Image d'archives © TF1/LCICe sont quelques lignes publiées dans le Journal du Dimanche au sujet de récentes séquestrations menées par des salariés face aux plans sociaux. "Ce n'est pas agréable d'être retenu, et c'est illégal de priver quelqu'un de sa liberté de mouvement". Les mots sont ceux de Ségolène Royal, qui estime dans ces mêmes pages que "les salariés doivent forcer le barrage de l'injustice absolue : ce discours dominant qui demande aux salariés de subir, et de disparaître en se taisant, d'être licenciés sans faire d'histoire ni de bruit". Ce sont quelques lignes qui ont déclenché une volée de bois vert à l'encontre de l'ex-candidate à la présidentielle. L'UMP de l'accuser de justifier, voire d'attiser les violences sociales.

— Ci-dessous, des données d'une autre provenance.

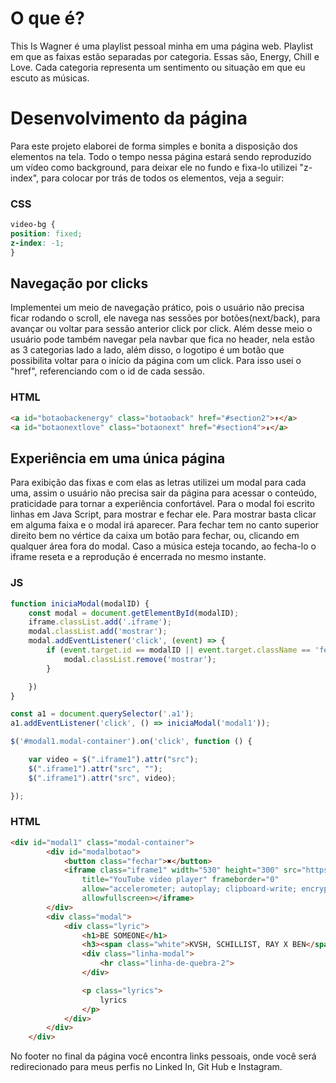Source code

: # O que é?
This Is Wagner é uma playlist pessoal minha em uma página web.
Playlist em que as faixas estão separadas por categoria. Essas são, Energy, Chill e Love. Cada categoria representa um sentimento ou situação em que eu escuto as músicas.

# Desenvolvimento da página
Para este projeto elaborei de forma simples e bonita a disposição dos elementos na tela. Todo o tempo nessa página estará sendo reproduzido um vídeo como background, para deixar ele no fundo e fixa-lo utilizei "z-index", para colocar por trás de todos os elementos, veja a seguir:
### CSS
```css
video-bg {
position: fixed;
z-index: -1;
}
```
## Navegação por clicks
Implementei um meio de navegação prático, pois o usuário não precisa ficar rodando o scroll, ele navega nas sessões por botões(next/back), para avançar ou voltar para sessão anterior click por click. Além desse meio o usuário pode também navegar pela navbar que fica no header, nela estão as 3 categorias lado a lado, além disso, o logotipo é um botão que possibilita voltar para o início da página com um click. Para isso usei o "href", referenciando com o id de cada sessão.
### HTML
```html
<a id="botaobackenergy" class="botaoback" href="#section2">↟</a>
<a id="botaonextlove" class="botaonext" href="#section4">↡</a>
```
## Experiência em uma única página
Para exibição das fixas e com elas as letras utilizei um modal para cada uma, assim o usuário não precisa sair da página para acessar o conteúdo, praticidade para tornar a experiência confortável. Para o modal foi escrito linhas em Java Script, para mostrar e fechar ele. Para mostrar basta clicar em alguma faixa e o modal irá aparecer. Para fechar tem no canto superior direito bem no vértice da caixa um botão para fechar, ou, clicando em qualquer área fora do modal. Caso a música esteja tocando, ao fecha-lo o iframe reseta e a reprodução é encerrada no mesmo instante.
### JS
```javascript
function iniciaModal(modalID) {
    const modal = document.getElementById(modalID);
    iframe.classList.add('.iframe');
    modal.classList.add('mostrar');
    modal.addEventListener('click', (event) => {
        if (event.target.id == modalID || event.target.className == 'fechar') {
            modal.classList.remove('mostrar');
        }

    })
}

const a1 = document.querySelector('.a1');
a1.addEventListener('click', () => iniciaModal('modal1'));

$('#modal1.modal-container').on('click', function () {

    var video = $(".iframe1").attr("src");
    $(".iframe1").attr("src", "");
    $(".iframe1").attr("src", video);

});
```
### HTML
```html
<div id="modal1" class="modal-container">
        <div id="modalbotao">
            <button class="fechar">✖</button>
            <iframe class="iframe1" width="530" height="300" src="https://www.youtube-nocookie.com/embed/aq_gGxMZ6tg"
                title="YouTube video player" frameborder="0"
                allow="accelerometer; autoplay; clipboard-write; encrypted-media; gyroscope; picture-in-picture"
                allowfullscreen></iframe>
        </div>
        <div class="modal">
            <div class="lyric">
                <h1>BE SOMEONE</h1>
                <h3><span class="white">KVSH, SCHILLIST, RAY X BEN</span> ϟ ENERGY</h3>
                <div class="linha-modal">
                    <hr class="linha-de-quebra-2">
                </div>

                <p class="lyrics">
                    lyrics
                </p>
            </div>
        </div>
    </div>
```
No footer no final da página você encontra links pessoais, onde você será redirecionado para meus perfis no Linked In, Git Hub e Instagram.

"Propos tout simplement inadmissibles", a immédiatement lancé Xavier Bertrand, le patron de l'UMP, et ancien ministre du Travail, accusant Ségolène Royal de "mettre de l'huile sur le feu". Même colère du porte-parole du parti présidentiel Frédéric Lefebvre, qui a accusé la socialiste -ainsi que François Bayrou Laurent Fabius et Martine Aubry- de vouloir "surfer sur les angoisses des gens, dans l'espoir d'en tirer profit au plan politique et sans se soucier de contribuer ainsi à excuser l'inexcusable".
Le "double amalgame"
Le président UMP de l'Assemblée nationale, Bernard Accoyer, a lui parlé de déclaration "proprement irresponsable", appelant "tous les partis" à condamner les actes de violence, à Strasbourg, en Corse ou en marge de la crise économique et sociale. Alors que le PS est souvent accusé de "courir derrière" l'extrême-gauche et notamment le Nouveau parti Anticapitaliste d'Olivier Besancenot, Ségolène Royal a répliqué en accusant notamment Bernard Accoyer de "double amalgame".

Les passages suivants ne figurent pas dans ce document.